06
de julho de
2005
Achei
muito infeliz a atitude da Paramount internacional, bloqueando
o acesso dos críticos e jornalistas ao filme, obrigando-os
a assinar um compromisso que os impedia de criticar o filme antes
de sua estréia mundial, numa quarta-feira (um impedimento
que não teria valor jurídico, já que o papel
de nada valeria). Esse tipo de atitude pode ser comum nos EUA,
mas aqui cheira a censura e arrogância, provocando revolta
dos críticos que reclamaram e, no final das contas, os
que foram e assinaram o documento tiveram os papéis rasgados
ao final da sessão. Não fui porque não iria
assinar. E assisti ao filme em sessão comum de matiné,
no Jardim Sul (onde havia quatro salas exibindo-o, portanto a
platéia sempre era pequena. A retaliação
da produtora seria impedir o acesso dos jornalistas rebeldes
a entrevistas e material de futuras estréias!). A suspeita
que ficou foi não apenas de que Tom Cruise enlouqueceu
(que era já um processo progressivo, que tentaram esconder),
e poderia ter sido mesmo ele que criou a proibição.

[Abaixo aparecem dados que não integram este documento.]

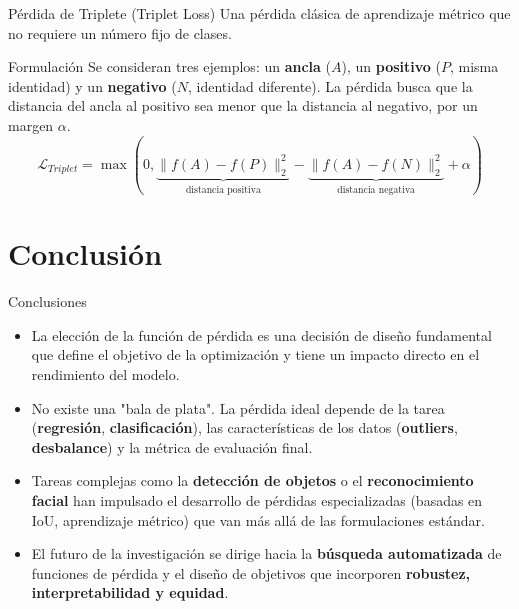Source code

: \documentclass[aspectratio=169, 10pt]{beamer}
\begin{document}
\begin{frame}{Pérdida de Triplete (Triplet Loss)}
    Una pérdida clásica de aprendizaje métrico que no requiere un número fijo de clases.
    
    \begin{block}{Formulación}
        Se consideran tres ejemplos: un \textbf{ancla} ($A$), un \textbf{positivo} ($P$, misma identidad) y un \textbf{negativo} ($N$, identidad diferente). La pérdida busca que la distancia del ancla al positivo sea menor que la distancia al negativo, por un margen $\alpha$.
        $$ \mathcal{L}_{Triplet} = \max\left(0, \underbrace{\|f(A) - f(P)\|_2^2}_{\text{distancia positiva}} - \underbrace{\|f(A) - f(N)\|_2^2}_{\text{distancia negativa}} + \alpha\right) $$
    \end{block}
    
\end{frame}

\section{Conclusión}

\begin{frame}{Conclusiones}
    \begin{itemize}
        \item La elección de la función de pérdida es una decisión de diseño fundamental que define el objetivo de la optimización y tiene un impacto directo en el rendimiento del modelo.
        
        \item No existe una "bala de plata". La pérdida ideal depende de la tarea (\textbf{regresión}, \textbf{clasificación}), las características de los datos (\textbf{outliers}, \textbf{desbalance}) y la métrica de evaluación final.
        
        \item Tareas complejas como la \textbf{detección de objetos} o el \textbf{reconocimiento facial} han impulsado el desarrollo de pérdidas especializadas (basadas en IoU, aprendizaje métrico) que van más allá de las formulaciones estándar.
        
        \item El futuro de la investigación se dirige hacia la \textbf{búsqueda automatizada} de funciones de pérdida y el diseño de objetivos que incorporen \textbf{robustez, interpretabilidad y equidad}.
    \end{itemize}
\end{frame}
\end{document}
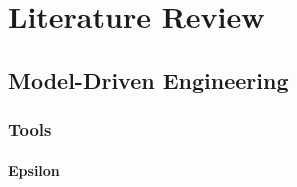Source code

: 
\chapter{Literature Review}
\label{LiteratureReview}


\section{Model-Driven Engineering}

\subsection{Tools}

\subsubsection{Epsilon}
\label{subsubsec:epsilon}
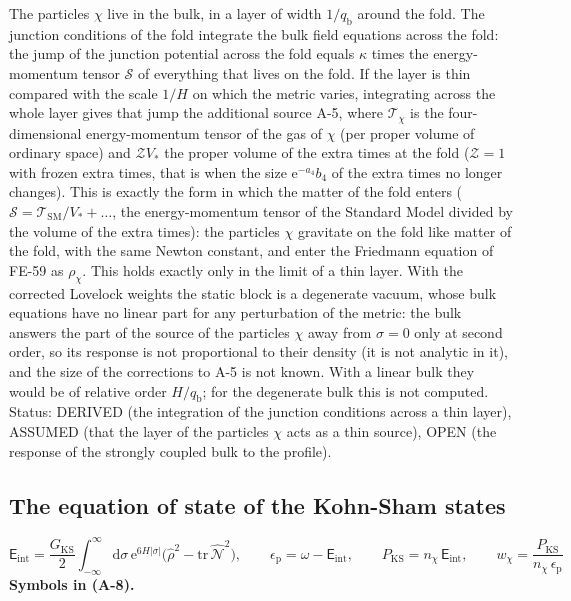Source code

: \documentclass[
  10pt,
]{article}
\begin{document}
The particles \(\chi\) live in the bulk, in a layer of width
\(1/q_{\mathrm{b}}\) around the fold. The junction conditions of the
fold integrate the bulk field equations across the fold: the jump of the
junction potential across the fold equals \(\kappa\) times the
energy-momentum tensor \(\mathcal{S}\) of everything that lives on the
fold. If the layer is thin compared with the scale \(1/H\) on which the
metric varies, integrating across the whole layer gives that jump the
additional source A-5, where \(\mathcal{T}_\chi\) is the
four-dimensional energy-momentum tensor of the gas of \(\chi\) (per
proper volume of ordinary space) and \(\mathcal{Z}V_*\) the proper
volume of the extra times at the fold (\(\mathcal{Z} = 1\) with frozen
extra times, that is when the size \(\mathrm{e}^{-a_4}b_4\) of the extra
times no longer changes). This is exactly the form in which the matter
of the fold enters
(\(\mathcal{S} = \mathcal{T}_{\mathrm{SM}}/V_* + \dots\), the
energy-momentum tensor of the Standard Model divided by the volume of
the extra times): the particles \(\chi\) gravitate on the fold like
matter of the fold, with the same Newton constant, and enter the
Friedmann equation of FE-59 as \(\rho_\chi\). This holds exactly only in
the limit of a thin layer. With the corrected Lovelock weights the
static block is a degenerate vacuum, whose bulk equations have no linear
part for any perturbation of the metric: the bulk answers the part of
the source of the particles \(\chi\) away from \(\sigma = 0\) only at
second order, so its response is not proportional to their density (it
is not analytic in it), and the size of the corrections to A-5 is not
known. With a linear bulk they would be of relative order
\(H/q_{\mathrm{b}}\); for the degenerate bulk this is not computed.
Status: DERIVED (the integration of the junction conditions across a
thin layer), ASSUMED (that the layer of the particles \(\chi\) acts as a
thin source), OPEN (the response of the strongly coupled bulk to the
profile).

\hypertarget{the-equation-of-state-of-the-kohn-sham-states}{%
\subsection{The equation of state of the Kohn-Sham
states}\label{the-equation-of-state-of-the-kohn-sham-states}}

\[
\mathsf{E}_{\mathrm{int}} = \frac{G_{\mathrm{KS}}}{2}\int_{-\infty}^{\infty}\mathrm{d}\sigma\,\mathrm{e}^{6H\lvert\sigma\rvert}\Big(\hat\rho^2 - \mathrm{tr}\,\hat{\mathcal{N}}^2\Big),\qquad
\epsilon_{\mathrm{p}} = \omega - \mathsf{E}_{\mathrm{int}},\qquad P_{\mathrm{KS}} = n_\chi\,\mathsf{E}_{\mathrm{int}},\qquad
w_\chi = \frac{P_{\mathrm{KS}}}{n_\chi\,\epsilon_{\mathrm{p}}} \tag{A-8}
\] \textbf{Symbols in (A-8).}
\end{document}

Mas há outra hipótese mais provável: a de
que perceberam que o filme era ruim e tentaram escondê-lo,
o que é a prática mais antiga do mundo. Como a
Paramount estava sob nova chefia, ousaram fazer isso com conseqüências
imprevisíveis. Eles esquecem de que hoje não precisam
dos jornalistas, mas que amanhã isso pode suceder, quando
necessitarem de promoção para filmes menos comerciais
e com menos verba de marketing.
E como
poderão pedir favores? Se bem que toda essa especulação
seja um pouco particular, é curiosa porque ilustra uma
anti-técnica de marketing. É exatamente assim que
não se deve vender um filme, ainda mais de Spielberg.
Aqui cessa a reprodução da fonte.